WASHINGTON — Ever since Army Gen. David H. Petraeus was appointed to oversee the U.S. military in Iraq more than a year ago, the primary enemy for his troops has been shifting.
When Petraeus left for Baghdad, the Pentagon considered radical Shiite Muslim cleric Muqtada Sadr the gravest threat. Once he arrived, it switched to Sunni Arab extremists claiming affiliation with Al Qaeda, an old foe.
This week, things changed again. In two days of Capitol Hill testimony, Petraeus declared Iranian-backed "special groups" -- hardened fighters who are part of larger Shiite militias -- to be the "greatest long-term threat to the viability of a democratic Iraq."
The shifting U.S. view of its top enemy reflects both the changing nature of the conflict and the complexity of Iraq's array of armed groups. As threats from Sadr and the insurgent group Al Qaeda in Iraq receded, others were magnified.
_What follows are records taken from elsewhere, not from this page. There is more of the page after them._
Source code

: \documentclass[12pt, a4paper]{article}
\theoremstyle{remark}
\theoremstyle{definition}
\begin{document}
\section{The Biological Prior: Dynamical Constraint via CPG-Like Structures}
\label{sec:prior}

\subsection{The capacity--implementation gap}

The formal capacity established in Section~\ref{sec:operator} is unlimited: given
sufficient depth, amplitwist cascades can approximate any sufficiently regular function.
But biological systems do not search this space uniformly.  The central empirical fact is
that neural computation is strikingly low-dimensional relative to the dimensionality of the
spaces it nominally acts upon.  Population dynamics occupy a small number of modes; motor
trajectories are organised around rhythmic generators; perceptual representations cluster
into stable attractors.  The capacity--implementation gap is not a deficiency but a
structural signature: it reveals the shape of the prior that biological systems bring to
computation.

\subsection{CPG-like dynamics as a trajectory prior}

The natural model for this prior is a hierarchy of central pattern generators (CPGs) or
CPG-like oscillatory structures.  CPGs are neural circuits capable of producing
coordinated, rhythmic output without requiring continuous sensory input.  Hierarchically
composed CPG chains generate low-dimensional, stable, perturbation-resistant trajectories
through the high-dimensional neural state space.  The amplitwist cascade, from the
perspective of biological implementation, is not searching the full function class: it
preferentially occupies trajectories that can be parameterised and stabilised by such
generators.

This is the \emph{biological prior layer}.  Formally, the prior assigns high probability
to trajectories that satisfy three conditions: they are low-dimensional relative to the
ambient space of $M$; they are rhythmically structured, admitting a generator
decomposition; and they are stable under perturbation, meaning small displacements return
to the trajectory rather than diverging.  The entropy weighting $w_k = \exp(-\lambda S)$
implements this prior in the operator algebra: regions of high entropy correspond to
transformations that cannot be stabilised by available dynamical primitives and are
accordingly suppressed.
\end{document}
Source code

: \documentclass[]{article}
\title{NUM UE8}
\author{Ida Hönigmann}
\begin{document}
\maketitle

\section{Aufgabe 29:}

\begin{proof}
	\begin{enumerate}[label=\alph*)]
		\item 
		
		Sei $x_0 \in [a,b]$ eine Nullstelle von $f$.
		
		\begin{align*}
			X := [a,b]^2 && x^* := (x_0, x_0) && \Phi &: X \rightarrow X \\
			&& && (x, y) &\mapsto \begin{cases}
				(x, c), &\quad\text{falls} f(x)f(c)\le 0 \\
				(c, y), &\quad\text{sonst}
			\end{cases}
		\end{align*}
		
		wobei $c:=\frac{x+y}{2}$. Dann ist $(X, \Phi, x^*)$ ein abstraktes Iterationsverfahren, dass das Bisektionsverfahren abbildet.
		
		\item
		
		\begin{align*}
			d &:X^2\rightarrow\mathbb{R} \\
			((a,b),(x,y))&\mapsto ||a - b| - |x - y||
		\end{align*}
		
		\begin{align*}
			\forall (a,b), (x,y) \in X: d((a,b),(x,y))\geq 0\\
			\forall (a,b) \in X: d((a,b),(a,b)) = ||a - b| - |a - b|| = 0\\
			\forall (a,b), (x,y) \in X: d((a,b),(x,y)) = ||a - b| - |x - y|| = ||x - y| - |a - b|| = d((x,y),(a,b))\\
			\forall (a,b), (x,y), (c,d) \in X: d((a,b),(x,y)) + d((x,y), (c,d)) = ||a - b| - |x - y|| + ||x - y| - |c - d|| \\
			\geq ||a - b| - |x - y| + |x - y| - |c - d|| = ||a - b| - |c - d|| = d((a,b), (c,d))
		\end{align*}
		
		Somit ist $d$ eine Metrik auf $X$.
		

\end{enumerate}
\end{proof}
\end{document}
Despite new intelligence, officials can't agree whether it shows Iran in control of Iraq's Shiite factions or merely as one key player.
U.S. accusations that Iran is training and equipping Shiite militias in Iraq, which Tehran has long denied, are hardly new. But the suspected prominence of the special groups has been cast in a harsh new light by Iraqi Prime Minster Nouri Maliki's recent military offensive in the southern city of Basra. There, senior U.S. officers charged, these groups played a central role in fighting government troops to a standstill.
At the same time, Iran's suspected role in last month's fighting has sparked an intense debate within U.S. military and intelligence communities over how much control Tehran has over events in Iraq.
According to U.S. officials involved in Iraq policy, most government experts agree that last month's fighting enabled the United States to gather more detailed information about Iran's motives and operations in Iraq.
"I think the developments in Baghdad and Basra over the last couple of weeks have been very instructive on a number of levels," Ryan Crocker, the U.S. ambassador to Iraq, testified this week as he accompanied Petraeus at the marathon hearings.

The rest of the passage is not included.